Hi, I’m a real typography geek. (Chorus: “Hi, typography geek!”)
*Real* typography geeks say Knuth got everything wrong.
Sure we do. We know Knuth was crazy to talk about paragraph-based hyphenation and justification, and it is madness that the Knuth-Plass algorithm remains the gold standard in H&J today and something that only TeX itself, InDesign, and a few high-end specialist packages can match even now. We hate all those fiddly thin spaces that you have to type manually, too; we’d much rather just have our adjacent quotation marks and superscripts clashing.
Speaking of superscripts, we know Knuth’s font design skills were appalling as well. Anyone could design a system of fonts that was still clearly legible when used to typeset mathematics with sub-subscripts at 4/5pt on the one hand, yet provided extensible brackets surrounding multi-line expressions without looking overly large on the other. We know this from the vast number of font families available from the world’s leading type foundries today that do the job, and the way mathematical journals have given up on TeX because modern fonts provide a much wider range of mathematical symbols that are still clearly distinguishable from any Latin or Greek glyphs that may appear nearby.
Maybe TeX was just behind the times, though. After all, in an era when TeX could only typeset a variety of proportional fonts with intelligent hyphentation, ligatures and correct punctuation, at a useful range of sizes, in a way that could survive photocopying a research paper and still be legible, the world’s serious typographers were probably already using word processors that could render a fixed size, monospaced font on their dot matrix printer with underlining!

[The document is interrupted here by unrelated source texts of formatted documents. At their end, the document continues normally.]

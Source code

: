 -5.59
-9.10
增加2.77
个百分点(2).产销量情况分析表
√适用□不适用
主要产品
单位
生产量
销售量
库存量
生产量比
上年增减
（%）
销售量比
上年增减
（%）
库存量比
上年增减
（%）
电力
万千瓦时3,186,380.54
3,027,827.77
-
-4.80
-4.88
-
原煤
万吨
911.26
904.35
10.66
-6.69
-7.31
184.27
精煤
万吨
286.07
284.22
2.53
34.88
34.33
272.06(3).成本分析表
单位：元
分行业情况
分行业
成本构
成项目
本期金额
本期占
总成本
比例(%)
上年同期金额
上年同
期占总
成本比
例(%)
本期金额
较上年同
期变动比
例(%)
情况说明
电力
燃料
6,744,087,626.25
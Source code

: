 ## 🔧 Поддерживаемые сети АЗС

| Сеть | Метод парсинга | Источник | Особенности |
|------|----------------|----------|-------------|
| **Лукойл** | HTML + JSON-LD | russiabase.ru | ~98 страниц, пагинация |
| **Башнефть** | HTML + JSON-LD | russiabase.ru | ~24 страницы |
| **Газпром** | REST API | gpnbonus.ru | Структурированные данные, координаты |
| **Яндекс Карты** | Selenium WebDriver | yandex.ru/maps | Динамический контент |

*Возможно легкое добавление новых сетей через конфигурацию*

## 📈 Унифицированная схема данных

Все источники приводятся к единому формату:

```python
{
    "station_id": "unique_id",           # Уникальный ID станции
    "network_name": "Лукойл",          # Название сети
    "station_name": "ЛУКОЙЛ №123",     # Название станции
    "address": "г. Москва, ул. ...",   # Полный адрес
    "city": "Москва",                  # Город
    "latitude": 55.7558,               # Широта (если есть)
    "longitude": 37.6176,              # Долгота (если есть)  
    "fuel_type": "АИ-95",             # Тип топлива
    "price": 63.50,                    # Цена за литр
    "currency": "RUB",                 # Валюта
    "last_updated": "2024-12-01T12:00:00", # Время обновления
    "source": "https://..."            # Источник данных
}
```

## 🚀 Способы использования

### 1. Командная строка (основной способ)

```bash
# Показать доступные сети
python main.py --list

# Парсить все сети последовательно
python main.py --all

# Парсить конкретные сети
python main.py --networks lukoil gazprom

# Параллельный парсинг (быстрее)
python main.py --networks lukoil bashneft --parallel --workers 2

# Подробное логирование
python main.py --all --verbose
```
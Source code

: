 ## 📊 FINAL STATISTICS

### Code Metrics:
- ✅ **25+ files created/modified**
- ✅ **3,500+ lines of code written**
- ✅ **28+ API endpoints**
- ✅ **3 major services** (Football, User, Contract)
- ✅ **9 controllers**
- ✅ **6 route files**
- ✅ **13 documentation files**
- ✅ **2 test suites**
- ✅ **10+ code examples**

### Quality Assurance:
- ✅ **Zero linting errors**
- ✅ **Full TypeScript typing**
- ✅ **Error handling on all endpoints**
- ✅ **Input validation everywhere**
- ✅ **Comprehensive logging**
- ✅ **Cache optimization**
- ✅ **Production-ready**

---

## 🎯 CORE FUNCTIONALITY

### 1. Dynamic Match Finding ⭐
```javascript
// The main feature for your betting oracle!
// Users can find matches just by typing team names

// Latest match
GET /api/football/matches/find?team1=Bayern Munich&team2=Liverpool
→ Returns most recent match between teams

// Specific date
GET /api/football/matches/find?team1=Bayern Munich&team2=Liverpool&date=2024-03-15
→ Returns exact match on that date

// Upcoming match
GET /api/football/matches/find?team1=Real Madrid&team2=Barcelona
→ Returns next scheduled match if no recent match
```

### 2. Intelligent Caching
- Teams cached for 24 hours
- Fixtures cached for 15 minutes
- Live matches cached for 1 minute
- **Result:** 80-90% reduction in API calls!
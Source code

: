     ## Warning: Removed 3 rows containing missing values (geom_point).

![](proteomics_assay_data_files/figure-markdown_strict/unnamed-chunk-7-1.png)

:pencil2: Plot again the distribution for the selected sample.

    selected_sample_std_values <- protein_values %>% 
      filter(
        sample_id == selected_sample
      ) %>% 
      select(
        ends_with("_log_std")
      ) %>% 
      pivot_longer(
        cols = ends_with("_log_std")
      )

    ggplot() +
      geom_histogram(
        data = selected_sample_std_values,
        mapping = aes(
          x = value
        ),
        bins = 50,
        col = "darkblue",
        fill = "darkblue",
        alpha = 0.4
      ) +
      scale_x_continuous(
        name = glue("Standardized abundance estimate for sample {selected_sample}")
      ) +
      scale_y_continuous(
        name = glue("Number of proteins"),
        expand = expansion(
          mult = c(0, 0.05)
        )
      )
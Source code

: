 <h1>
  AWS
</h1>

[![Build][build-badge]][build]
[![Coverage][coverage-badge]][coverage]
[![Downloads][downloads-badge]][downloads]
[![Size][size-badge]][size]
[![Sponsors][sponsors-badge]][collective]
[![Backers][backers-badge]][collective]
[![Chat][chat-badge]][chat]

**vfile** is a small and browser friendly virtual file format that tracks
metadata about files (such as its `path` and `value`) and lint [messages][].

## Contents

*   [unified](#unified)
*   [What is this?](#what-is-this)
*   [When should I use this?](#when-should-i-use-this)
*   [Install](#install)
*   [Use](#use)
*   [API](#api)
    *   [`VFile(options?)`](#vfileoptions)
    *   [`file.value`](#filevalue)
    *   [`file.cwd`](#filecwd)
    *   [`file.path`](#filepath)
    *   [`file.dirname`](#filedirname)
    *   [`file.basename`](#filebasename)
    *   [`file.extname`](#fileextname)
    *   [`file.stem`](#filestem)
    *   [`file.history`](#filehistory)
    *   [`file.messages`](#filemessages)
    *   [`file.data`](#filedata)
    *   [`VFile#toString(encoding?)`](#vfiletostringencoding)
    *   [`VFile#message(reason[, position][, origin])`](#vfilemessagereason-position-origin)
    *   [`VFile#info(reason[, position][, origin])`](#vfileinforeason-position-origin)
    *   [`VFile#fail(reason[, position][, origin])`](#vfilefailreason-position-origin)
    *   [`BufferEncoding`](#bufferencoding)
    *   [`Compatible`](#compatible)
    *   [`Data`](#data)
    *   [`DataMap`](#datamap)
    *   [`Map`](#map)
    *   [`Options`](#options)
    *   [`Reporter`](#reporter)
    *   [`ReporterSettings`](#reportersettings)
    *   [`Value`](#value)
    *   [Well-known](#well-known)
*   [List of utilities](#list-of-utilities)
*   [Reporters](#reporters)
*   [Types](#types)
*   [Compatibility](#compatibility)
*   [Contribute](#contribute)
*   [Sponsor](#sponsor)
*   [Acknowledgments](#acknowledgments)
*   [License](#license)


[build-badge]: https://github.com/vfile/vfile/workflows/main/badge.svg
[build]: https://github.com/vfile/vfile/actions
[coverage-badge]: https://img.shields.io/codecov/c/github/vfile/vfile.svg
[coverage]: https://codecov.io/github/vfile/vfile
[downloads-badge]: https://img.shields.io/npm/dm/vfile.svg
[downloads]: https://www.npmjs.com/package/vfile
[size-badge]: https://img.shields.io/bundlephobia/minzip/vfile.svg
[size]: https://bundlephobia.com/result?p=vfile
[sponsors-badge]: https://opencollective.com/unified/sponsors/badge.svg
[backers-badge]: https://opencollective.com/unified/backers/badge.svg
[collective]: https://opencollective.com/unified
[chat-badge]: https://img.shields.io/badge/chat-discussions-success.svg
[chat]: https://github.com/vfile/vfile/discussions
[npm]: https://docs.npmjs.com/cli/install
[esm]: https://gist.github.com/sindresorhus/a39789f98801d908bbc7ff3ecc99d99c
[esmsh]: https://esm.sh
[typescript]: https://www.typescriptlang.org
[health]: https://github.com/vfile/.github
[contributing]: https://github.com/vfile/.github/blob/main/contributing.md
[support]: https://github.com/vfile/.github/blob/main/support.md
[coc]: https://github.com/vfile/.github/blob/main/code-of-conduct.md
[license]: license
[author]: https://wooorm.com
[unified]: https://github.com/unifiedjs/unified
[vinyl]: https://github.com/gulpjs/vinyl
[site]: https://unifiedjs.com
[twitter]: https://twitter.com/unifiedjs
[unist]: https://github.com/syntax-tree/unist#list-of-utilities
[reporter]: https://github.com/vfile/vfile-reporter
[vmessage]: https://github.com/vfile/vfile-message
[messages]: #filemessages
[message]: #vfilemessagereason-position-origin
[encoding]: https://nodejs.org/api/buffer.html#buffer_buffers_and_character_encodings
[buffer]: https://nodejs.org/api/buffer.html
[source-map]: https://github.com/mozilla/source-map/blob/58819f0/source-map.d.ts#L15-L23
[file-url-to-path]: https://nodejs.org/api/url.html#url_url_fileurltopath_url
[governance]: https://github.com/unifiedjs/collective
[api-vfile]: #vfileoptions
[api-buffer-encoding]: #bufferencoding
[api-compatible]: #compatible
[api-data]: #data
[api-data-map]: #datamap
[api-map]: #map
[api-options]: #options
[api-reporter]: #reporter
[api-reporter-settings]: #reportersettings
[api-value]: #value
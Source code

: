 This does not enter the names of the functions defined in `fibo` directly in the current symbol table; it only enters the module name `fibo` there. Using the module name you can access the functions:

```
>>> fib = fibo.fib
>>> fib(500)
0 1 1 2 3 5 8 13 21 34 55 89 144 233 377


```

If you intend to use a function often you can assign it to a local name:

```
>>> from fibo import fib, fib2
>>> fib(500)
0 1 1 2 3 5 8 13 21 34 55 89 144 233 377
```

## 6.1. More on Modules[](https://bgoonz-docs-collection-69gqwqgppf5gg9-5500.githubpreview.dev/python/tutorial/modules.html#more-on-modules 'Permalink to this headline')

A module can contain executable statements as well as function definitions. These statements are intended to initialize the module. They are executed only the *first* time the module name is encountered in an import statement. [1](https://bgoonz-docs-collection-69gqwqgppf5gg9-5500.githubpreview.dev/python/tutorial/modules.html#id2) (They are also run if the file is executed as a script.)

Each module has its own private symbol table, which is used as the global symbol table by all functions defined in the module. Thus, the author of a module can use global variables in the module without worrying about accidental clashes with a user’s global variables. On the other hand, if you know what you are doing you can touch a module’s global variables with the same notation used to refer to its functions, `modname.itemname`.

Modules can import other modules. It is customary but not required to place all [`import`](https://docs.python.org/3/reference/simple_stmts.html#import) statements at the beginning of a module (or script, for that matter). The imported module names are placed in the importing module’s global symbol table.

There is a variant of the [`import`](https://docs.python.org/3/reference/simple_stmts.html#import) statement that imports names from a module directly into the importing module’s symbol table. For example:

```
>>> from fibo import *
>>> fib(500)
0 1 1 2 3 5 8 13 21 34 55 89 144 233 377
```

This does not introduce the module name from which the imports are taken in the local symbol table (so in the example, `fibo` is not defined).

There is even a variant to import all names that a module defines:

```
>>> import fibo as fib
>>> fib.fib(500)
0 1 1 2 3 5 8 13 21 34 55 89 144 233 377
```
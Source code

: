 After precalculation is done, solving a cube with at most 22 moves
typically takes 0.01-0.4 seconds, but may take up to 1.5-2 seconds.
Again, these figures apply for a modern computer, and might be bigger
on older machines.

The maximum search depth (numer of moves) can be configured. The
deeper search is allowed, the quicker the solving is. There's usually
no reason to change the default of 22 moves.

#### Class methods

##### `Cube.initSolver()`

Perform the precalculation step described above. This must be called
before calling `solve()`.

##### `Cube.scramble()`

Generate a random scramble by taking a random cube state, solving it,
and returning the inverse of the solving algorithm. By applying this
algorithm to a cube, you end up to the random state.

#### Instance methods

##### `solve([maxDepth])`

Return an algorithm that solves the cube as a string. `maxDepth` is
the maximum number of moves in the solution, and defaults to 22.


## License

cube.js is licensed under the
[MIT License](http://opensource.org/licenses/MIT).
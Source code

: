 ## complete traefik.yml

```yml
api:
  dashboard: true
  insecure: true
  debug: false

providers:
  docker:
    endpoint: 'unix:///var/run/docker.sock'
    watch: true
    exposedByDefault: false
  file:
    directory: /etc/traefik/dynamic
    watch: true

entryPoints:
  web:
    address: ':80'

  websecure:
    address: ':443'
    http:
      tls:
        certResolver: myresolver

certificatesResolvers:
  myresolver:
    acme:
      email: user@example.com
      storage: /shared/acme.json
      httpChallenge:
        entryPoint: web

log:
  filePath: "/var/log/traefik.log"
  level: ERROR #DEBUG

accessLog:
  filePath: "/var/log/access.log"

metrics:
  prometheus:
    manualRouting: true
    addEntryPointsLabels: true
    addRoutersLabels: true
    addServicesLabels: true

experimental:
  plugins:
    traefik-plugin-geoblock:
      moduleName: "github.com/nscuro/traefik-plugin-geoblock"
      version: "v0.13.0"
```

TeX’s handling of fonts is archaic by modern standards, of course, though updates like XeTeX do a much better job when it comes to things like OpenType and Unicode. However, in fairness, Knuth developed TeX many years ago, at a time before these modern standards were a glint in their metaphorical parents’ eyes. I think it’s rather unfair to criticise on this basis, and much of what he did has set the standard for three decades.
Getting back on topic, if the person or people behind the tool we’re discussing can do half the job for musical notation that Knuth did for mathematics, it will be a very fine achievement indeed. As with mathematics, it is relatively easy to scribble musical symbols in a way that is technically correct, but rendering music in a way that remains clear and effective even when read at speed in large volumes is quite a different thing. Nitpicking about some of the typography in an early demo seems a little unfair, given the already high standard of the overall rendering.